The distributed renewable energy generation developers that supply electricity to the commercial and industrial (C&I) segment by leveraging ‘open access’ provisions are facing regulatory constraints.
“Regulatory constraints pose headwinds for open access based RE (renewable energy) projects, amid a favourable demand outlook for such PPAs (power purchase agreements),” ICRA said in a statement on Thursday.
Open access allows large users of energy, typically those who consume over 1 megawatt of power, to buy power from the open market, instead of depending on a more expensive grid. However, the state electricity distribution companies (discoms) have been discouraging clean energy developers to use their power transmission and distribution networks to supply electricity to third-party and captive consumers.
“The overall open access charges for third party based IPPs vary widely across the key states ranging between ₹2–5 per unit and have shown an increasing trend over the period, given the limited progress in tariff rationalization for the grid tariffs set by the SERCs for the state-owned distribution utilities (discoms),” Girishkumar Kadam, senior vice president and co-group head, corporate ratings, ICRA, said in the statement.
Mint had earlier reported about Haryana’s discoms not allowing solar power developers to use their power transmission and distribution networks to supply electricity to third-party and captive consumers by imposing new conditions.
“Further, state-owned discoms in most cases show a passive resistance, due to apprehensions of losing cross-subsidising/high tariff paying C&I customers,” Kadam added.
C&I projects are generally insulated from risks such as power procurement curtailment and tariff-shopping by discoms. They supply electricity to third-party and captive consumers who buy power from them, instead of depending on an expensive grid.
“Independent Power Producers (IPPs) in the renewable power sector selling power in the open access route (third-party or group captive mode) are faced with increasing regulatory constraints in the form of upward revision of open access charges, denial of open access approvals and tightening of energy banking norms,” the statement said.

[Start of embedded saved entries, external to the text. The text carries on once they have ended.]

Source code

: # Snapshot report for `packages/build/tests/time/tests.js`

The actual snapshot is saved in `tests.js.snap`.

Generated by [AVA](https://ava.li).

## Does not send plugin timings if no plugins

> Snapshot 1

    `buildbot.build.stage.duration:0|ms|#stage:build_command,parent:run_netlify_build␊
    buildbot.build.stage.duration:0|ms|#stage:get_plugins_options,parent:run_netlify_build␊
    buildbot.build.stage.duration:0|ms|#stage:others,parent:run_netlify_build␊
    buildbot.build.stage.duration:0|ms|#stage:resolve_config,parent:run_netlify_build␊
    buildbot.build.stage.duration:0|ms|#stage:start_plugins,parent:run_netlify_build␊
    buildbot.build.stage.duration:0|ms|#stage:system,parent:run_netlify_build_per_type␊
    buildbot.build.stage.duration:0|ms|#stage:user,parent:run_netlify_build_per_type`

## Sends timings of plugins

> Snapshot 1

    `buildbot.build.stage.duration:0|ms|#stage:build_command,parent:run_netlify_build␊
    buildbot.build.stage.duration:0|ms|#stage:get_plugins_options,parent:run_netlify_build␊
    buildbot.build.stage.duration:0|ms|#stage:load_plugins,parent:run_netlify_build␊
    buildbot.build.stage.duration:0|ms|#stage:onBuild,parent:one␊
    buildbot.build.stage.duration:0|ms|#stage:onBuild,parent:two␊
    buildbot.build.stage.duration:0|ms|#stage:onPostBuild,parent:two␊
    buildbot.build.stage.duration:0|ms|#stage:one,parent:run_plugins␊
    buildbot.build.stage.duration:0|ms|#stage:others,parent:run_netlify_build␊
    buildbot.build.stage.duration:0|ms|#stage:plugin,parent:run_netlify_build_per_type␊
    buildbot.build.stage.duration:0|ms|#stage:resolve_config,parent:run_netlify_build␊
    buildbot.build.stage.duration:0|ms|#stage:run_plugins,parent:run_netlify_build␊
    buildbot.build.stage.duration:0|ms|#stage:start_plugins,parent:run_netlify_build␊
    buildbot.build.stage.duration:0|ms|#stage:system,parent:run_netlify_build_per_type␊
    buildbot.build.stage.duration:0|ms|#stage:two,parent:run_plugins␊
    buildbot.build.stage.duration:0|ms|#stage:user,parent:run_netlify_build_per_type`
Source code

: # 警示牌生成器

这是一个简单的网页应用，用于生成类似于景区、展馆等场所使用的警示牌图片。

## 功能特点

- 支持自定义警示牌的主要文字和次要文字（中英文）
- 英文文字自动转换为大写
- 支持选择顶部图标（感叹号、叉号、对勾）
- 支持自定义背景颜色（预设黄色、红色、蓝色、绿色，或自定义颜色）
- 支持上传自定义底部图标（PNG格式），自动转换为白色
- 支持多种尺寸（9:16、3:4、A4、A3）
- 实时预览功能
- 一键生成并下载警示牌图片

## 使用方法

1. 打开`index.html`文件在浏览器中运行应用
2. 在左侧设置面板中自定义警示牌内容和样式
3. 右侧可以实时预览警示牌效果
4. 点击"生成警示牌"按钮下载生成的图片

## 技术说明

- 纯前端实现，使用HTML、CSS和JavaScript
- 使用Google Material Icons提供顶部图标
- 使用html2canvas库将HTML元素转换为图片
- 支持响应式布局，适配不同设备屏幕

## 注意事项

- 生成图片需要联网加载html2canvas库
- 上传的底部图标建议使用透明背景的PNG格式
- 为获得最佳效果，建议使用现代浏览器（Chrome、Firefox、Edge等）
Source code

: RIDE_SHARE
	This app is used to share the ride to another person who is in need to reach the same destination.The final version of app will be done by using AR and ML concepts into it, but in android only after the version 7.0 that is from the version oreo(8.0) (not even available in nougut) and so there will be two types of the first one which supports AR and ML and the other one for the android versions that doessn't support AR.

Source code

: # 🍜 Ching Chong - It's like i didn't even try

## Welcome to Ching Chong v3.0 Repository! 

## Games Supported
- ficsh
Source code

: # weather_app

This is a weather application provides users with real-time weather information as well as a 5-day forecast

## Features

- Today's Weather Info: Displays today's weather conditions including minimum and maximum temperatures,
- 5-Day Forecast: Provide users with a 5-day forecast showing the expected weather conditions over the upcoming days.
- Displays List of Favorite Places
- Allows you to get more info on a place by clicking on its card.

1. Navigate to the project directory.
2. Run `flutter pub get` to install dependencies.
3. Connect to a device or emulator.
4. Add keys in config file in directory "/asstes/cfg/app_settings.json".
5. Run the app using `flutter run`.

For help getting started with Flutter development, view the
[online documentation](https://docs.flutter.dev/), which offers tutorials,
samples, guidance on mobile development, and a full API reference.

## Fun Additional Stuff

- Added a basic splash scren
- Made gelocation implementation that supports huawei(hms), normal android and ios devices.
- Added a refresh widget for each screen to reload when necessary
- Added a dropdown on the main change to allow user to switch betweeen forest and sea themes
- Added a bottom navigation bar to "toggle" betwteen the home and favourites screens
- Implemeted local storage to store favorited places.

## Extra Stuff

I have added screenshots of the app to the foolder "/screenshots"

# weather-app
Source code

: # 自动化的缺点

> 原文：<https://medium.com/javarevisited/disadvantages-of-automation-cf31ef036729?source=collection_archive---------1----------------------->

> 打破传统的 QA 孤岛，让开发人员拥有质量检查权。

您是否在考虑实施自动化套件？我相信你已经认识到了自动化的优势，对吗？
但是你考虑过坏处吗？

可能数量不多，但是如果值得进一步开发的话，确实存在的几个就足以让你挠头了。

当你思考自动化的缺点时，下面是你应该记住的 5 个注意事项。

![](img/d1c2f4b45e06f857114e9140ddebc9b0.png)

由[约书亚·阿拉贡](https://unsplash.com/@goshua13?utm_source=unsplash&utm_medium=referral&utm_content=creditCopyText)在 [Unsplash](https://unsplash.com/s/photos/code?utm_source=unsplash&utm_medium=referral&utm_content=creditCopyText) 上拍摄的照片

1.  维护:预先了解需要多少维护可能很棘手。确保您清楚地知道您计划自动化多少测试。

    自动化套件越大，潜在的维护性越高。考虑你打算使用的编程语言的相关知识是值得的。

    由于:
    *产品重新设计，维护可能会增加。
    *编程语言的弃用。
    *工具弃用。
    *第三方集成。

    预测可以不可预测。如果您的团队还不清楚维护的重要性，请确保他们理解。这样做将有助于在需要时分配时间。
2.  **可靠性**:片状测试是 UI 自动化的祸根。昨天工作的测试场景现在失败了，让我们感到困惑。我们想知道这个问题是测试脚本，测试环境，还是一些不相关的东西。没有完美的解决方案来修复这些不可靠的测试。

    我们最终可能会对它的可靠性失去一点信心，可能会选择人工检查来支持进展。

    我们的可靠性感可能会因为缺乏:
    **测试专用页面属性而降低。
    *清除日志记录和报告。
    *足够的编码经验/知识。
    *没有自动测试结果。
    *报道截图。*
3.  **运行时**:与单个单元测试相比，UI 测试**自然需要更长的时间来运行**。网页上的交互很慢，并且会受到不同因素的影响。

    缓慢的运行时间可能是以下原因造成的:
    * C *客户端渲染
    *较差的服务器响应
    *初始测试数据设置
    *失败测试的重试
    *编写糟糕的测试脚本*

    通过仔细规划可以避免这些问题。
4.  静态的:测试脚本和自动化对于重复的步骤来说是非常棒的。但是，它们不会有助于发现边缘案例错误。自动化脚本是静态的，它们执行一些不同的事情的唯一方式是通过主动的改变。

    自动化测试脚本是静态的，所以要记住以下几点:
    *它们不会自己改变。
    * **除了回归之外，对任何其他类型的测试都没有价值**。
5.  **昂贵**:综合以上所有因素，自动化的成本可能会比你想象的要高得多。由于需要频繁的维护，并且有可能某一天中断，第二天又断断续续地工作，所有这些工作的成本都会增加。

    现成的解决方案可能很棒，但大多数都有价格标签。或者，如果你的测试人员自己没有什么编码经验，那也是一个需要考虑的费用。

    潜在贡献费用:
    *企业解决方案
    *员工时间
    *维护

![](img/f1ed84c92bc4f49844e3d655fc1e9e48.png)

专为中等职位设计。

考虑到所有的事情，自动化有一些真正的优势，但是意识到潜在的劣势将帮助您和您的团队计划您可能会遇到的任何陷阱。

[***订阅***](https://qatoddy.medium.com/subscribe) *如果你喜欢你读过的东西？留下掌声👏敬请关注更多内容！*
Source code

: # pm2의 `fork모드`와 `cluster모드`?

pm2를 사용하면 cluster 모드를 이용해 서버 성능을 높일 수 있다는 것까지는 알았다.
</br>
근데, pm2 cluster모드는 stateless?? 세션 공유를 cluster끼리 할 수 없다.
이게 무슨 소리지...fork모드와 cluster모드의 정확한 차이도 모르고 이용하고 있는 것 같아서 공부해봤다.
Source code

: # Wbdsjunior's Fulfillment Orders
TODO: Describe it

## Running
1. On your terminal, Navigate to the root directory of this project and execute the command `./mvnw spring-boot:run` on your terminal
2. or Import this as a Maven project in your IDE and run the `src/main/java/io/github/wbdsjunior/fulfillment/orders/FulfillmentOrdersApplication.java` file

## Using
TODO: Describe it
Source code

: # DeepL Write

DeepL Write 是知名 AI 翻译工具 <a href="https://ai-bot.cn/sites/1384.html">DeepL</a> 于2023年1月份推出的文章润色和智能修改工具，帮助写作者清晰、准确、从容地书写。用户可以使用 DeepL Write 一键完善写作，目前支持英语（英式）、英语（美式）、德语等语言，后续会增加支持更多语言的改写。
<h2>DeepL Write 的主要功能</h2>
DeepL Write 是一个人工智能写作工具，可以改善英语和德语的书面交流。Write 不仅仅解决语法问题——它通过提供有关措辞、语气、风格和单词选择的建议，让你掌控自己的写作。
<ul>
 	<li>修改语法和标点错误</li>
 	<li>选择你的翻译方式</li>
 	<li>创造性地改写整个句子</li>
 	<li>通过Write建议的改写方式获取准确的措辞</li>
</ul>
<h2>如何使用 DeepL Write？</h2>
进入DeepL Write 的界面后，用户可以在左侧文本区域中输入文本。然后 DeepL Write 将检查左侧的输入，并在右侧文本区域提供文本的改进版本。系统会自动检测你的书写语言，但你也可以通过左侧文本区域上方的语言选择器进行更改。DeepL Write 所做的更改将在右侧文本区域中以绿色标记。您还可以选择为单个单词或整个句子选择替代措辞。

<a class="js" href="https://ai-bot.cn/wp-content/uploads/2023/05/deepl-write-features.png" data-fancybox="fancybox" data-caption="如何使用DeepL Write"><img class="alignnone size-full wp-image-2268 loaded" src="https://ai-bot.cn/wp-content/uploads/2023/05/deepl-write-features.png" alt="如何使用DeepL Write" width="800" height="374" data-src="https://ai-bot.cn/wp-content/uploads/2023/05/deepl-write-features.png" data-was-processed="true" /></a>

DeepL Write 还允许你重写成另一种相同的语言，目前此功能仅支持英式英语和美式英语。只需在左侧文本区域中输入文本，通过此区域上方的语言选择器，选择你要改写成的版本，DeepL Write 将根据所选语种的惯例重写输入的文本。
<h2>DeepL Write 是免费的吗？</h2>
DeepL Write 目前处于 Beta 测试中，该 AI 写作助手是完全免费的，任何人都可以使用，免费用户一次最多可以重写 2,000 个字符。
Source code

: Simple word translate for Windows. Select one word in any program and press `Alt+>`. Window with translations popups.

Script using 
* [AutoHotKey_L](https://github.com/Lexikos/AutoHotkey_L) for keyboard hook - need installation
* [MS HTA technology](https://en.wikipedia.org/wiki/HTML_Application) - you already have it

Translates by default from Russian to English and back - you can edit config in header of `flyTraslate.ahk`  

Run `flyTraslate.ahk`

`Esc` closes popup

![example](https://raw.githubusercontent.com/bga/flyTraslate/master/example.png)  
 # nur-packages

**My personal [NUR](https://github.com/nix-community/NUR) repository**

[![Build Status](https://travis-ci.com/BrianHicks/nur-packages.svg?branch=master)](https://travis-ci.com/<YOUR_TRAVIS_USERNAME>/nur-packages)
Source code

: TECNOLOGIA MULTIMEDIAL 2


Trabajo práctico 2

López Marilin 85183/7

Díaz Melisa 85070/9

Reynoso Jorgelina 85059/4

Ensuring open access will also help attract large green electricity consumers in setting up their own captive green energy plants.
“Notwithstanding the regulatory headwinds in the open-access segment, the outlook on the renewable energy sector remains stable,” the statement added.
This comes against the backdrop of power and new and renewable energy minister Raj Kumar Singh on Wednesday announcing approval of future open access applications within a fortnight, as part of the proposed ‘green tariff’ plans.
India’s solar and wind power tariffs hit an all-time low of ₹1.99 per unit and ₹2.43 per unit, respectively following the pandemic. The countis running the world’s largest clean energy programme to achieve 175 gigawatt of renewable capacity.
“Further, with improving tariff competitiveness of renewables particularly in the solar and wind power segments, the renewable power policies in several states have been amended over the last 3-4 year period. States have either completely withdrawn or reduced the concessions/incentives on open access charges, in respect of procuring power from solar and wind power projects under the open access route,” the statement said.